The core logic resides in the dfs function (or its equivalent in different languages). For each node, it recursively calls dfs on its left and right children. The returned values from the recursive calls represent:

• lmi (or left[0]): The minimum value in the left subtree.
• lmx (or left[1]): The maximum value in the left subtree.
• ln (or left[2]): The size (number of nodes) of the largest BST subtree rooted at the left child.

The same applies to rmi, rmx, and rn for the right subtree.

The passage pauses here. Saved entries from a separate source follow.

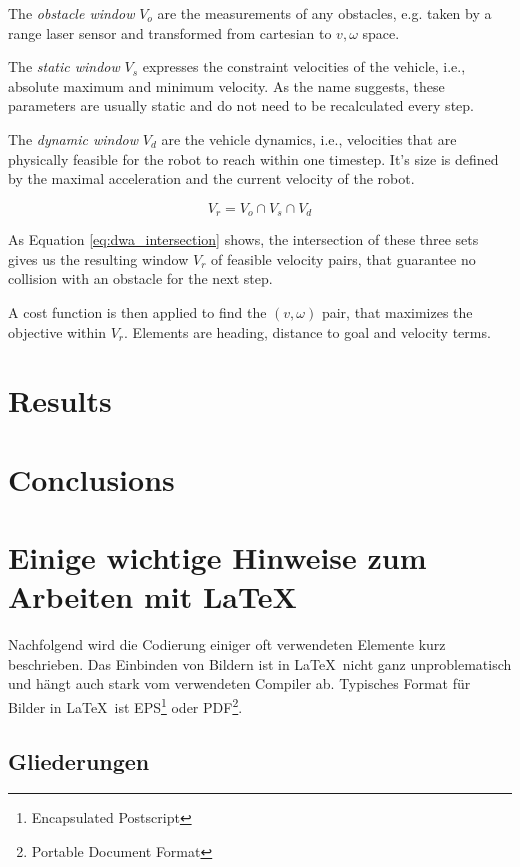 The \emph{obstacle window} $V_o$ are the measurements of any obstacles, e.g. taken by a range laser sensor and transformed from cartesian to $v,\omega$ space.

The \emph{static window} $V_s$ expresses the constraint velocities of the vehicle, i.e., absolute maximum and minimum velocity. As the name suggests, these parameters are usually static and do not need to be recalculated every step.

The \emph{dynamic window} $V_d$ are the vehicle dynamics, i.e., velocities that are physically feasible for the robot to reach within one timestep. It's size is defined by the maximal acceleration and the current velocity of the robot.

\begin{equation}
V_r = V_o \cap V_s \cap V_d
 	\label{eq:dwa_intersection}
\end{equation}

As Equation \cref{eq:dwa_intersection} shows, the intersection of these three sets gives us the resulting window $V_r$ of feasible velocity pairs, that guarantee no collision with an obstacle for the next step.

A cost function is then applied to find the $(v,\omega)$ pair, that maximizes the objective within $V_r$. Elements are heading, distance to goal and velocity terms.

\chapter{Results}

\chapter{Conclusions}

\chapter{Einige wichtige Hinweise zum Arbeiten mit \LaTeX\ }
\label{sec:latexumg}

Nachfolgend wird die Codierung einiger oft verwendeten Elemente
kurz beschrieben. Das Einbinden von Bildern ist in \LaTeX\ nicht
ganz unproblematisch und hängt auch stark vom verwendeten Compiler
ab. Typisches Format für Bilder in \LaTeX\ ist
EPS\footnote{Encapsulated Postscript} oder PDF\footnote{Portable Document Format}.


\section{Gliederungen}
\label{sec:gliederung}

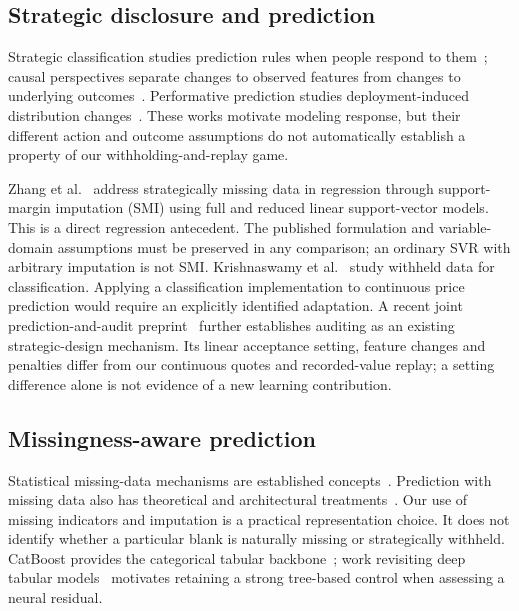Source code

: \documentclass[10pt,journal]{IEEEtran}
\begin{document}
\subsection{Strategic disclosure and prediction}
Strategic classification studies prediction rules when people respond to
them~\cite{hardt2016strategic,dong2018preferences}; causal perspectives
separate changes to observed features from changes to underlying
outcomes~\cite{miller2020causal}. Performative prediction studies
deployment-induced distribution changes~\cite{perdomo2020performative}.
These works motivate modeling response, but their different action and
outcome assumptions do not automatically establish a property of our
withholding-and-replay game.

Zhang et al.~\cite{zhang2020strategic} address strategically missing data
in regression through support-margin imputation (SMI) using full and
reduced linear support-vector models. This is a direct regression
antecedent. The published formulation and variable-domain assumptions
must be preserved in any comparison; an ordinary SVR with arbitrary
imputation is not SMI. Krishnaswamy et al.~\cite{krishnaswamy2021withheld}
study withheld data for classification. Applying a classification
implementation to continuous price prediction would require an explicitly
identified adaptation. A recent joint prediction-and-audit
preprint~\cite{ebrahimi2026audit} further establishes auditing as an
existing strategic-design mechanism. Its linear acceptance setting,
feature changes and penalties differ from our continuous quotes and
recorded-value replay; a setting difference alone is not evidence of a
new learning contribution.

\subsection{Missingness-aware prediction}
Statistical missing-data mechanisms are established
concepts~\cite{rubin1976missing}. Prediction with missing data also has
theoretical and architectural treatments~\cite{lemorvan2021imputation,
lemorvan2020neumiss}. Our use of missing indicators and imputation is a
practical representation choice. It does not identify whether a particular
blank is naturally missing or strategically withheld. CatBoost provides
the categorical tabular backbone~\cite{prokhorenkova2018catboost}; work
revisiting deep tabular models~\cite{gorishniy2021tabular} motivates
retaining a strong tree-based control when assessing a neural residual.
\end{document}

The function then checks the following condition:

lmx < root.val < rmi

This condition ensures that the current node's value is greater than all values in its left subtree and smaller than all values in its right subtree, a requirement for a BST.

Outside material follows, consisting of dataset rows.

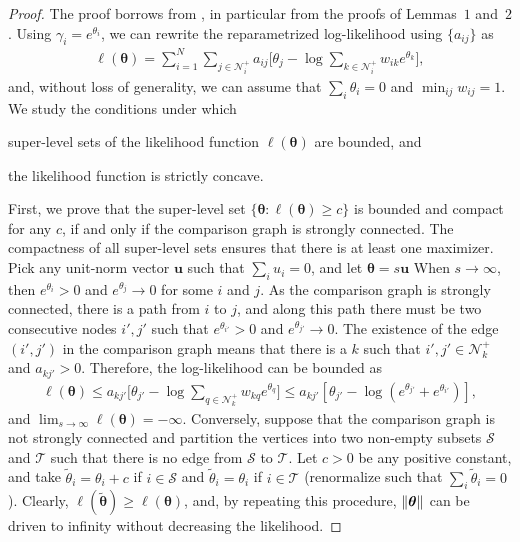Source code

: \begin{proof}
The proof borrows from \citet{hunter2004mm}, in particular from the proofs of Lemmas~$1$ and~$2$.
Using $\gamma_i = e^{\theta_i}$, we can rewrite the reparametrized log-likelihood using $\{ a_{ij} \}$ as
\begin{align*}
    \ell(\bm{\theta})
        = \sum_{i = 1}^N \sum_{j \in \mathcal{N}^+_i} a_{ij} \bigg[ \theta_j - \log \sum_{k \in \mathcal{N}^+_i} w_{ik} e^{\theta_k} \bigg],
\end{align*}
and, without loss of generality, we can assume that $\sum_i \theta_i = 0$ and $\min_{ij} w_{ij} = 1$.
We study the conditions under which
\begin{enuminline}
\item super-level sets of the likelihood function $\ell(\bm{\theta})$ are bounded, and
\item the likelihood function is strictly concave.
\end{enuminline}

First, we prove that the super-level set $\{ \bm{\theta} : \ell(\bm{\theta}) \ge c \}$ is bounded and compact for any $c$, if and only if the comparison graph is strongly connected.
The compactness of all super-level sets ensures that there is at least one maximizer.
Pick any unit-norm vector $\bm{u}$ such that $\sum_i u_i = 0$, and let $\bm{\theta} = s \bm{u}$
When $s \to \infty$, then $e^{\theta_i} > 0$ and $e^{\theta_j} \to 0 $ for some $i$ and $j$.
As the comparison graph is strongly connected, there is a path from $i$ to $j$, and along this path there must be two consecutive nodes $i', j'$ such that $e^{\theta_{i'}} > 0$ and $e^{\theta_{j'}} \to 0$.
The existence of the edge $(i',j')$ in the comparison graph means that there is a $k$ such that $i', j' \in \mathcal{N}^+_k$ and $a_{kj'} > 0$.
Therefore, the log-likelihood can be bounded as
\begin{align*}
\ell(\bm{\theta})
    \le a_{kj'} \bigg[ \theta_{j'} - \log \sum_{q \in \mathcal{N}^+_k} w_{kq} e^{\theta_q} \bigg]
    \le a_{kj'} \left[ \theta_{j'} - \log (e^{\theta_{j'}} + e^{\theta_{i'}}) \right],
\end{align*}
and $\lim_{s \to \infty} \ell(\bm{\theta}) = -\infty$.
Conversely, suppose that the comparison graph is not strongly connected and partition the vertices into two non-empty subsets $\mathcal{S}$ and $\mathcal{T}$ such that there is no edge from $\mathcal{S}$ to $\mathcal{T}$.
Let $c > 0$ be any positive constant, and take $\tilde{\theta}_i = \theta_i + c$ if $i \in \mathcal{S}$ and $\tilde{\theta}_i = \theta_i$ if $i \in \mathcal{T}$ (renormalize such that $\sum_i \tilde{\theta}_i = 0$).
Clearly, $\ell(\tilde{\bm{\theta}}) \ge \ell(\bm{\theta})$, and, by repeating this procedure, $\lVert\bm{\theta}\rVert$ can be driven to infinity without decreasing the likelihood.


\end{proof}
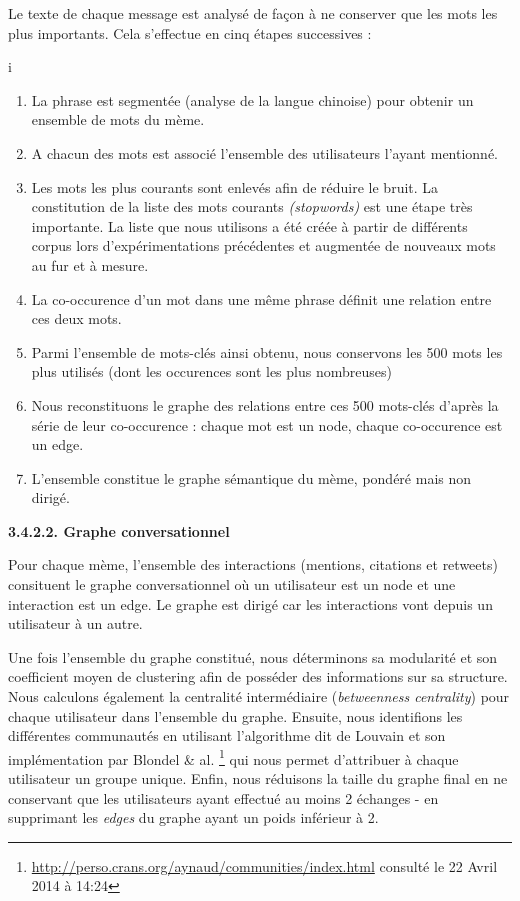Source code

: Le texte de chaque message est analys\'e de fa\c{c}on \`a ne conserver
que les mots les plus importants. Cela s{\textquoteright}effectue en
cinq \'etapes successives : 

i
\begin{enumerate}
\item La phrase est segment\'ee (analyse de la langue chinoise) pour
obtenir un ensemble de mots du m\`eme.
\item A chacun des mots est associ\'e l{\textquoteright}ensemble des
utilisateurs l{\textquoteright}ayant mentionn\'e.
\item Les mots les plus courants sont enlev\'es afin de r\'eduire le
bruit. La constitution de la liste des mots courants
\textit{(stopwords) }est une \'etape tr\`es importante. La liste que
nous utilisons a \'et\'e cr\'e\'ee \`a partir de diff\'erents corpus
lors d{\textquoteright}exp\'erimentations pr\'ec\'edentes et
augment\'ee de nouveaux mots au fur et \`a mesure.
\item La co-occurence d{\textquoteright}un mot dans une m\^eme phrase
d\'efinit une relation entre ces deux mots.
\item Parmi l{\textquoteright}ensemble de mots-cl\'es ainsi obtenu, nous
conservons les 500 mots les plus utilis\'es (dont les occurences sont
les plus nombreuses) 
\item Nous reconstituons le graphe des relations entre ces 500
mots-cl\'es d{\textquoteright}apr\`es la s\'erie de leur co-occurence :
chaque mot est un node, chaque co-occurence est un edge.
\item L{\textquoteright}ensemble constitue le graphe s\'emantique du
m\`eme, pond\'er\'e mais non dirig\'e.
\end{enumerate}
\textbf{3.4.2.2. Graphe conversationnel}

Pour chaque m\`eme, l{\textquoteright}ensemble des interactions
(mentions, citations et retweets) consituent le graphe conversationnel
o\`u un utilisateur est un node et une interaction est un edge. Le
graphe est dirig\'e car les interactions vont depuis un utilisateur \`a
un autre. 

Une fois l{\textquoteright}ensemble du graphe constitu\'e, nous
d\'eterminons sa modularit\'e et son coefficient moyen de clustering
afin de poss\'eder des informations sur sa structure. Nous calculons
\'egalement la centralit\'e interm\'ediaire (\textit{betweenness
centrality}) pour chaque utilisateur dans l{\textquoteright}ensemble du
graphe. Ensuite, nous identifions les diff\'erentes communaut\'es en
utilisant l{\textquoteright}algorithme dit de Louvain et son
impl\'ementation par Blondel \& al. \cite{Blondel2008}\footnote{
\url{http://perso.crans.org/aynaud/communities/index.html} consult\'e
le 22 Avril 2014 \`a 14:24} qui nous permet d{\textquoteright}attribuer
\`a chaque utilisateur un groupe unique. Enfin, nous r\'eduisons la
taille du graphe final en ne conservant que les utilisateurs ayant
effectu\'e au moins 2 \'echanges - en supprimant les \textit{edges} du
graphe ayant un poids inf\'erieur \`a 2.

If the condition is true, it means the subtree rooted at the current node is a valid BST. The size of this BST is ln + rn + 1 (including the current node). The global variable ans (or equivalent) keeps track of the largest BST size encountered so far.

If the condition is false, it means the subtree rooted at the current node is not a valid BST, and the function returns (-inf, inf, 0) (or equivalent) to indicate this.

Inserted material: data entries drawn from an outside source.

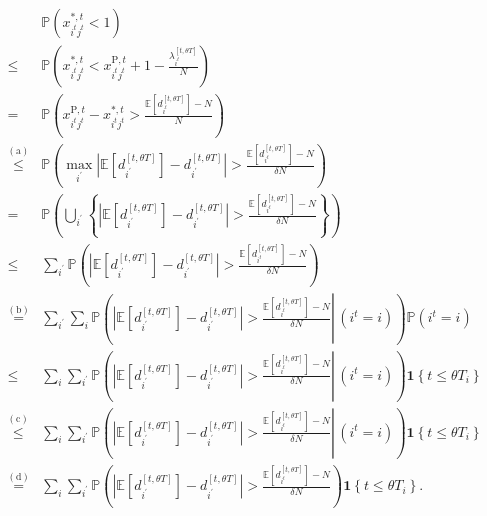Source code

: $$
\begin{aligned}
& \mathbb{P}\left(x_{i^{t}j^{t}}^{*,t} <1\right) \\
\leqslant & \mathbb{P}\left(x_{i^{t}j^{t}}^{*,t} < x_{i^{t}j^{t}}^{\mathrm{P}, t}+1-\frac{\lambda_{i^t}^{[t, \theta T]}}{N}\right) \\
= & \mathbb{P}\left(x_{i^{t}j^{t}}^{\mathrm{P}, t} - x_{i^{t}j^{t}}^{*,t} > \frac{\mathbb{E}\left[d_{i^t}^{[t, \theta T]}\right]-N}{N}\right) \\
\stackrel{(\mathrm{a})}{\leqslant} & \mathbb{P}\left(\max_{i^{\prime}}\left|\mathbb{E}\left[d_{i^{\prime}}^{[t, \theta T]}\right]-d_{i^{\prime}}^{[t, \theta T]}\right|> \frac{\mathbb{E}\left[d_{i^t}^{[t, \theta T]}\right]-N}{\delta N} \right) \\
= & \mathbb{P}\left(\bigcup_{i^{\prime}}\left\{\left|\mathbb{E}\left[d_{i^{\prime}}^{[t, \theta T]}\right] - d_{i^{\prime}}^{[t, \theta T]}\right|> \frac{\mathbb{E}\left[d_{i^t}^{[t, \theta T]}\right]-N}{\delta N} \right\}\right) \\
\leqslant & \sum_{i^{\prime}} \mathbb{P}\left(\left|\mathbb{E}\left[d_{i^{\prime}}^{[t, \theta T]}\right]-d_{i^{\prime}}^{[t, \theta T]}\right|> \frac{\mathbb{E}\left[d_{i^t}^{[t, \theta T]}\right]-N}{\delta N}\right) \\
\stackrel{(\mathrm{b})}{=} & \sum_{i^{\prime}} \sum_{i} \mathbb{P}\left(\left.\left|\mathbb{E}\left[d_{i^{\prime}}^{[t, \theta T]}\right]-d_{i^{\prime}}^{[t, \theta T]}\right| > \frac{\mathbb{E}\left[d_{i^t}^{[t, \theta T]}\right]-N}{\delta N} \right\rvert\,\left(i^t = i\right) \right) \mathbb{P}\left(i^t = i \right)  \\
\leqslant & \sum_{i} \sum_{i^{\prime}} \mathbb{P}\left(\left.\left|\mathbb{E}\left[d_{i^{\prime}}^{[t, \theta T]}\right]-d_{i^{\prime}}^{[t, \theta T]}\right| > \frac{\mathbb{E}\left[d_{i^t}^{[t, \theta T]}\right]-N}{\delta N} \right\rvert\,\left(i^t = i\right) \right) \bm{1}\left\{t \leqslant \theta T_{i}\right\} \\
\stackrel{(\mathrm{c})}{\leqslant} & \sum_{i} \sum_{i^{\prime}} \mathbb{P}\left(\left.\left|\mathbb{E}\left[d_{i^{\prime}}^{[t, \theta T]}\right]-d_{i^{\prime}}^{[t, \theta T]}\right| > \frac{\mathbb{E}\left[d_{i^t}^{[t, \theta T]}\right]-N}{\delta N} \right\rvert\,\left(i^t = i\right) \right) \bm{1}\left\{t \leqslant \theta T_{i}\right\} \\
\stackrel{(\mathrm{d})}{=} & \sum_{i} \sum_{i^{\prime}} \mathbb{P}\left(\left|\mathbb{E}\left[d_{i^{\prime}}^{[t, \theta T]}\right]-d_{i^{\prime}}^{[t, \theta T]}\right| > \frac{\mathbb{E}\left[d_{i^t}^{[t, \theta T]}\right]-N}{\delta N} \right) \bm{1}\left\{t \leqslant \theta T_{i}\right\}.
\end{aligned}
$$




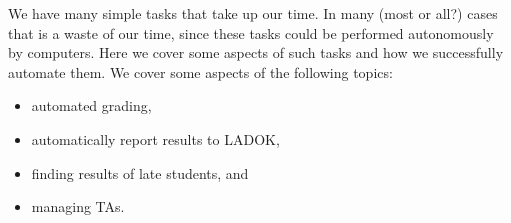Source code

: 
We have many simple tasks that take up our time.
In many (most or all?) cases that is a waste of our time, since these tasks 
could be performed autonomously by computers.
Here we cover some aspects of such tasks and how we successfully automate them.
We cover some aspects of the following topics:
\begin{itemize}
  \item automated grading,
  \item automatically report results to LADOK,
  \item finding results of late students, and
  \item managing TAs.
\end{itemize}

\endinput

In terms of grading we cover the following aspects:
\begin{itemize}
  \item \alert<2>{Reporting to Canvas when connected to automated grading (\eg 
    gits-15, Kattis, mail, zoom participation \etc)}
  \item \alert<2>{Grading/commenting assignments}
\end{itemize}

  \begin{example}[Reporting]
    \begin{itemize}
      \item \alert<2>{Bulk reporting}
      \item \alert<2>{Formulas for grading}
      \item \alert<2>{Canvas to LADOK with correct dates}
      \item \alert<2>{Automated grading + reporting}
    \end{itemize}
  \end{example}

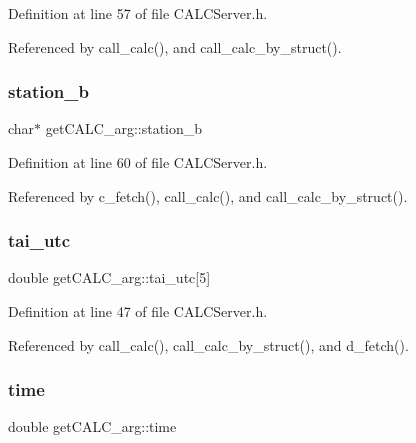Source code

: Definition at line 57 of file C\+A\+L\+C\+Server.\+h.



Referenced by call\+\_\+calc(), and call\+\_\+calc\+\_\+by\+\_\+struct().

\mbox{\label{structget_c_a_l_c__arg_a2f9338a38efce8d3bf0f52e25b7e1d27}} 
\subsubsection{\texorpdfstring{station\+\_\+b}{station\_b}}
{\footnotesize\ttfamily char$\ast$ get\+C\+A\+L\+C\+\_\+arg\+::station\+\_\+b}



Definition at line 60 of file C\+A\+L\+C\+Server.\+h.



Referenced by c\+\_\+fetch(), call\+\_\+calc(), and call\+\_\+calc\+\_\+by\+\_\+struct().

\mbox{\label{structget_c_a_l_c__arg_add5a9d3192a33c3ce58d81f093af17b6}} 
\subsubsection{\texorpdfstring{tai\+\_\+utc}{tai\_utc}}
{\footnotesize\ttfamily double get\+C\+A\+L\+C\+\_\+arg\+::tai\+\_\+utc\mbox{[}5\mbox{]}}



Definition at line 47 of file C\+A\+L\+C\+Server.\+h.



Referenced by call\+\_\+calc(), call\+\_\+calc\+\_\+by\+\_\+struct(), and d\+\_\+fetch().

\mbox{\label{structget_c_a_l_c__arg_a6fadabd73a2bc43fed35806cc6aa9045}} 
\subsubsection{\texorpdfstring{time}{time}}
{\footnotesize\ttfamily double get\+C\+A\+L\+C\+\_\+arg\+::time}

Time and Space Complexity Analysis:

• Time Complexity: O(N), where N is the number of nodes in the tree. This is because each node is visited exactly once during the DFS traversal.

• Space Complexity: O(H), where H is the height of the tree. This is due to the recursive call stack used during the DFS. In the worst-case scenario (a skewed tree), H could be equal to N, resulting in O(N) space complexity. However, in a balanced tree, H would be log(N), leading to O(log N) space complexity.

Code Explanation (Python):

The Python code demonstrates the algorithm effectively:

def largestBSTSubtree(self, root: Optional[TreeNode]) -> int:
    def dfs(root):
        if root is None:
            return inf, -inf, 0  # Return infinity, negative infinity, and 0 for empty subtree
        lmi, lmx, ln = dfs(root.left) # recursive call for left
        rmi, rmx, rn = dfs(root.right) #recursive call for right
        nonlocal ans
        if lmx < root.val < rmi: # checking BST condition
            ans = max(ans, ln + rn + 1) # updating the largest BST size
            return min(lmi, root.val), max(rmx, root.val), ln + rn + 1 # return min,max and size
        return -inf, inf, 0 # return if not BST
 
    ans = 0
    dfs(root)
    return ans

The other languages (Java, C++, Go) follow a very similar structure, adapting the syntax and data structures to each language's specifics, but maintain the core logic of the algorithm.